Torres, one of the newest members of University Police, spent several years in the Marine Corps Reserves before starting to work as a police officer. He completed his second tour in Iraq before coming to BU.

“I’m still in the learning phase,” he said.

It had promised to be a slow night: much of campus had already left for the Thanksgiving break. But then, at around 1 a.m., in an incident originally reported in the Nov. 21 edition of Police Watch, a noise complaint came in from Hillside Community’s Filmore Hall.

When police arrived at the noisy room, residents there readily invited the officers in. The party had died down, but beer cans were still strewn throughout the room.

When officers asked the age of one female visitor holding a beer, she hesitated a moment, and then quickly said, “I have to go to the bathroom.”

Soon after, another visitor locked himself in the bathroom with the female.
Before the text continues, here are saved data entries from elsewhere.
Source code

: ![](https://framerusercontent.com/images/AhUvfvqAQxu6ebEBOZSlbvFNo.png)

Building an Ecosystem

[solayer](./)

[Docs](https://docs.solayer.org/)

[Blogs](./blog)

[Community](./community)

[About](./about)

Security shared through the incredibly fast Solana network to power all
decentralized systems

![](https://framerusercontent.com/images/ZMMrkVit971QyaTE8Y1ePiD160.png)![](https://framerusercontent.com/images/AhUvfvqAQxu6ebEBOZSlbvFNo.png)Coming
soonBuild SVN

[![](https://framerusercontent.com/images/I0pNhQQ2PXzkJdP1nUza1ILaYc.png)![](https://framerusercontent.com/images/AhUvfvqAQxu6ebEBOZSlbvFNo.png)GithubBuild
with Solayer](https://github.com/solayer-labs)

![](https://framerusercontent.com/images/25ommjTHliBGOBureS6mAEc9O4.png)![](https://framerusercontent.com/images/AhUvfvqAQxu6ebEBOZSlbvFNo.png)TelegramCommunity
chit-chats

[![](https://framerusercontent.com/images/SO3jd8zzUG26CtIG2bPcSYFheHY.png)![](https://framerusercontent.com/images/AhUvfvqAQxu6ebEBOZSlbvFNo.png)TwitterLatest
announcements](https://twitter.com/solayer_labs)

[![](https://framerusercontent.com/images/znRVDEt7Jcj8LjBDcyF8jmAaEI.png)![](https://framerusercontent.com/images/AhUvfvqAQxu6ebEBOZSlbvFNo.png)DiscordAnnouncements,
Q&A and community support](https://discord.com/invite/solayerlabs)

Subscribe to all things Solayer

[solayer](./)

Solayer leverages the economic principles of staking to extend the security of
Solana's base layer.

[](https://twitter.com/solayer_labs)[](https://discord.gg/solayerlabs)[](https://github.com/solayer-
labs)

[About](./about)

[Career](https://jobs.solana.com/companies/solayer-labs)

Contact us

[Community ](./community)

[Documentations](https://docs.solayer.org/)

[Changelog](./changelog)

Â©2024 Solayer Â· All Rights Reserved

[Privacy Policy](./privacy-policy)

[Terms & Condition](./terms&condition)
When officers tried to get him to open the door, he said that he was urinating.

After several minutes another officer on the scene, frustrated, told the two that they had better get out of the bathroom. They did, with the male holding a can of Keystone. Torres asked him his age.

“I’m 21,” he said, likely thinking he was off the hook. Torres asked him his birth date. The date he gave indicated that he was 22. Out came the officers’ ticket books.

The officer gave appearance tickets to both the male and the female.

The male protested that he hadn’t been drinking, and he said that the officers had made it up to get him in trouble, even though both saw him with the Keystone.

None of the six residents fared worse than a judicial referral: the apartment’s residents had been respectful, Torres said. Respect goes a long way, he added.

But that came up at odds with something Whalen had told me earlier in the night.

“You’re not supposed to give tickets based on attitude,” he said. Whalen said he always weighs the circumstances and facts at hand.

“If I encounter someone who is arrogant or belligerent, I try not to weigh that in,” he said. “We all come from different places.”